_Source material_

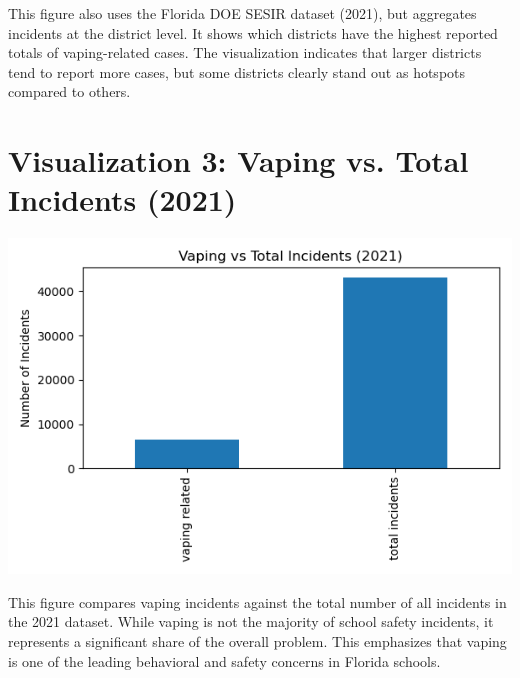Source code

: \documentclass{article}
\begin{document}
This figure also uses the Florida DOE SESIR dataset (2021), 
but aggregates incidents at the district level. 
It shows which districts have the highest reported totals of vaping-related cases. 
The visualization indicates that larger districts tend to report more cases, 
but some districts clearly stand out as hotspots compared to others.

\section*{Visualization 3: Vaping vs. Total Incidents (2021)}
\includegraphics[width=0.7\linewidth]{vaping_vs_total.png}
\vspace{0.5cm}

This figure compares vaping incidents against the total number of all incidents 
in the 2021 dataset. While vaping is not the majority of school safety incidents, 
it represents a significant share of the overall problem. 
This emphasizes that vaping is one of the leading behavioral and safety concerns 
in Florida schools.
\end{document}
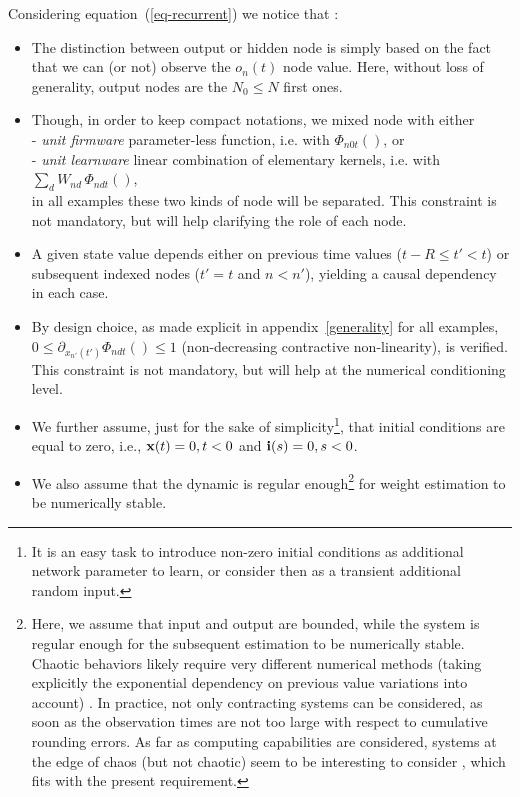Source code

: Considering equation~(\ref{eq-recurrent}) we notice that : \begin{itemize}

\item The distinction between output or hidden node is simply based on the fact that we can (or not) observe the $o_n(t)$ node value. Here, without loss of generality, output nodes are the $N_0 \leq N$ first ones.

\item Though, in order to keep compact notations, we mixed node with either 
 \\ \hphantom{0.2cm} - {\em unit firmware} parameter-less function, i.e. with $\Phi_{n0t}()$, or
 \\ \hphantom{0.2cm} - {\em unit learnware} linear combination of elementary kernels, i.e. with $\sum_{d} W_{nd} \, \Phi_{ndt}()$,
\\ in all examples these two kinds of node will be separated. This constraint is not mandatory, but will help clarifying the role of each node.

\item A given state value depends either on previous time values ($t - R \leq t' < t$) or subsequent indexed nodes ($t' = t$ and $n < n'$), yielding a causal dependency in each case.

\item By design choice, as made explicit in appendix~\ref{generality} for all examples, $0 \leq \partial_{x_{n'}(t')} \Phi_{ndt}() \leq 1$ (non-decreasing contractive non-linearity), is verified. This constraint is not mandatory, but will help at the numerical conditioning level.

\item We further assume, just for the sake of simplicity\footnote{It is an easy task to introduce non-zero initial conditions as additional network parameter to learn, or consider then as a transient additional random input.}, that initial conditions are equal to zero, i.e., ${\bf x}(t) = 0, t < 0$ and ${\bf i}(s) = 0, s < 0$. 

\item We also assume that the dynamic is regular enough\footnote{Here, we assume that input and output are bounded, while the system is regular enough for the subsequent estimation to be numerically stable. Chaotic behaviors likely require very different numerical methods (taking explicitly the exponential dependency on previous value variations into account) \cite{cessac_view_2010}. In practice, not only contracting systems can be considered, as soon as the observation times are not too large with respect to cumulative rounding errors. As far as computing capabilities are considered, systems at the edge of chaos (but not chaotic) seem to be interesting to consider \cite{bertschinger-natschlager:04,Legenstein:2007}, which fits with the present requirement.} for weight estimation to be numerically stable.

\end{itemize}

_Exercise brief_
Please transcribe the entries precisely and omit any images they hold.

_Solution_
Source code

: \documentclass{article}
\begin{document}
This figure also uses the Florida DOE SESIR dataset (2021), 
but aggregates incidents at the district level. 
It shows which districts have the highest reported totals of vaping-related cases. 
The visualization indicates that larger districts tend to report more cases, 
but some districts clearly stand out as hotspots compared to others.

\section*{Visualization 3: Vaping vs. Total Incidents (2021)}
\includegraphics[width=0.7\linewidth]{vaping_vs_total.png}
\vspace{0.5cm}

This figure compares vaping incidents against the total number of all incidents 
in the 2021 dataset. While vaping is not the majority of school safety incidents, 
it represents a significant share of the overall problem. 
This emphasizes that vaping is one of the leading behavioral and safety concerns 
in Florida schools.
\end{document}
Source code

: Considering equation~(\ref{eq-recurrent}) we notice that : \begin{itemize}

\item The distinction between output or hidden node is simply based on the fact that we can (or not) observe the $o_n(t)$ node value. Here, without loss of generality, output nodes are the $N_0 \leq N$ first ones.

\item Though, in order to keep compact notations, we mixed node with either 
 \\ \hphantom{0.2cm} - {\em unit firmware} parameter-less function, i.e. with $\Phi_{n0t}()$, or
 \\ \hphantom{0.2cm} - {\em unit learnware} linear combination of elementary kernels, i.e. with $\sum_{d} W_{nd} \, \Phi_{ndt}()$,
\\ in all examples these two kinds of node will be separated. This constraint is not mandatory, but will help clarifying the role of each node.

\item A given state value depends either on previous time values ($t - R \leq t' < t$) or subsequent indexed nodes ($t' = t$ and $n < n'$), yielding a causal dependency in each case.

\item By design choice, as made explicit in appendix~\ref{generality} for all examples, $0 \leq \partial_{x_{n'}(t')} \Phi_{ndt}() \leq 1$ (non-decreasing contractive non-linearity), is verified. This constraint is not mandatory, but will help at the numerical conditioning level.

\item We further assume, just for the sake of simplicity\footnote{It is an easy task to introduce non-zero initial conditions as additional network parameter to learn, or consider then as a transient additional random input.}, that initial conditions are equal to zero, i.e., ${\bf x}(t) = 0, t < 0$ and ${\bf i}(s) = 0, s < 0$. 

\item We also assume that the dynamic is regular enough\footnote{Here, we assume that input and output are bounded, while the system is regular enough for the subsequent estimation to be numerically stable. Chaotic behaviors likely require very different numerical methods (taking explicitly the exponential dependency on previous value variations into account) \cite{cessac_view_2010}. In practice, not only contracting systems can be considered, as soon as the observation times are not too large with respect to cumulative rounding errors. As far as computing capabilities are considered, systems at the edge of chaos (but not chaotic) seem to be interesting to consider \cite{bertschinger-natschlager:04,Legenstein:2007}, which fits with the present requirement.} for weight estimation to be numerically stable.

\end{itemize}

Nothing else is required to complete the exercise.